# PROBLEM TO SOLVE
Each line of the records that holds "varepsilon" should be shown in full.
** Opening RECORD SET block **
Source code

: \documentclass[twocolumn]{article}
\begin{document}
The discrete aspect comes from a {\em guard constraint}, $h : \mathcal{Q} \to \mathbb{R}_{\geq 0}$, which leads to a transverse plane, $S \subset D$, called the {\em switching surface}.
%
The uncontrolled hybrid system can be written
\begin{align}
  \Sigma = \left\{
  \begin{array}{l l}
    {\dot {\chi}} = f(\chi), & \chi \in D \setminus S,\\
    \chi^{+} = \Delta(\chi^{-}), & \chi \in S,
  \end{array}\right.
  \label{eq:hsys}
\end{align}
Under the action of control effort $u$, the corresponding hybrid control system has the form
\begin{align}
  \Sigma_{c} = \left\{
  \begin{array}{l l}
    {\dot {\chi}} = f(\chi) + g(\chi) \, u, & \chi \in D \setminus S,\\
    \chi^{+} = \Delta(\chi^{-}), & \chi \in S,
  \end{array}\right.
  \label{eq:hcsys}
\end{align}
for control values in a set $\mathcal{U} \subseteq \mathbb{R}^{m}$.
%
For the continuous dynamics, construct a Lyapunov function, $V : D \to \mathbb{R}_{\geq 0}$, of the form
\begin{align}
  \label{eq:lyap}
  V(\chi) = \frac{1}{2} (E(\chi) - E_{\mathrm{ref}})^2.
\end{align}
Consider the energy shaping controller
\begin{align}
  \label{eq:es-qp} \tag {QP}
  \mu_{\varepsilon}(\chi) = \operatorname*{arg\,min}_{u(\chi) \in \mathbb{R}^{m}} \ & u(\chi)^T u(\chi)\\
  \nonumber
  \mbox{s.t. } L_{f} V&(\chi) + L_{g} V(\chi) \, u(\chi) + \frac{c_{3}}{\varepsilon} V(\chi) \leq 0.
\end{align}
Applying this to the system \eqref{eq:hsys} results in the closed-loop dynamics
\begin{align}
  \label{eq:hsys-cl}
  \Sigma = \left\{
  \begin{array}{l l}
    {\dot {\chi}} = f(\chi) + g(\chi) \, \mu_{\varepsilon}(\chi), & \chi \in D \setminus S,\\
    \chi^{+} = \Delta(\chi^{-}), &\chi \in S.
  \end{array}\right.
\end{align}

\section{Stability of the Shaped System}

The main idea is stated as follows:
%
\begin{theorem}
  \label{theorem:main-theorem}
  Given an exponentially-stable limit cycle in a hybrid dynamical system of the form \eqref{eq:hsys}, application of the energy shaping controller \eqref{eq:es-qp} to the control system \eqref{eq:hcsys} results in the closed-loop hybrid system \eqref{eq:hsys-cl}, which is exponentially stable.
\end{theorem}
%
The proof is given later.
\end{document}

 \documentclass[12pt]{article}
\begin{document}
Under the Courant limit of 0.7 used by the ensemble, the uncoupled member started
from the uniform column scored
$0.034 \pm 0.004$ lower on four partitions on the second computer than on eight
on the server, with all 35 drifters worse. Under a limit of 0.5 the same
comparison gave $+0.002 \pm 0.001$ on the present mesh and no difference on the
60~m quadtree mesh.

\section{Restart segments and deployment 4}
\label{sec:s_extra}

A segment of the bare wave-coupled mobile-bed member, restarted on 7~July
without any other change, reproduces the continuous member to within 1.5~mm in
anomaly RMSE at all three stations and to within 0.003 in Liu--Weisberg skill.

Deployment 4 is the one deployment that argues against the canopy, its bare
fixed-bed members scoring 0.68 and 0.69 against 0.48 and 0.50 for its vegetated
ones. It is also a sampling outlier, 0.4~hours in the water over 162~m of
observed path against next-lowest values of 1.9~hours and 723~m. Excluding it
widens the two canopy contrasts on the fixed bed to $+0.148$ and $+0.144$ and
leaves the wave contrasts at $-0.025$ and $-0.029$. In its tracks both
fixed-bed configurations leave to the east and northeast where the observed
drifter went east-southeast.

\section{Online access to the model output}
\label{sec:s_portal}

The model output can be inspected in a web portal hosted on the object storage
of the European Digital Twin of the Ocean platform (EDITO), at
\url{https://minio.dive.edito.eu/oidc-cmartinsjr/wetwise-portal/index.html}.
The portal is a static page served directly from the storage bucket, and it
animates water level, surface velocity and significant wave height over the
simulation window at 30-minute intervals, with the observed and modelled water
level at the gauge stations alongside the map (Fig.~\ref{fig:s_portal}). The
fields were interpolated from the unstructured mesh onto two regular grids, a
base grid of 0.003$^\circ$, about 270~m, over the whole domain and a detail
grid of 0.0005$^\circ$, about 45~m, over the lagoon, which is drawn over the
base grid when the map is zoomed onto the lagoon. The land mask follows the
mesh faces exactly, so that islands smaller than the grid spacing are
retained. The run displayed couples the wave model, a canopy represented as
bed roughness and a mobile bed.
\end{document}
** Closing RECORD SET block **
# TASK RESPONSE
  \mu_{\varepsilon}(\chi) = \operatorname*{arg\,min}_{u(\chi) \in \mathbb{R}^{m}} \ & u(\chi)^T u(\chi)\\
  \mbox{s.t. } L_{f} V&(\chi) + L_{g} V(\chi) \, u(\chi) + \frac{c_{3}}{\varepsilon} V(\chi) \leq 0.
    {\dot {\chi}} = f(\chi) + g(\chi) \, \mu_{\varepsilon}(\chi), & \chi \in D \setminus S,\\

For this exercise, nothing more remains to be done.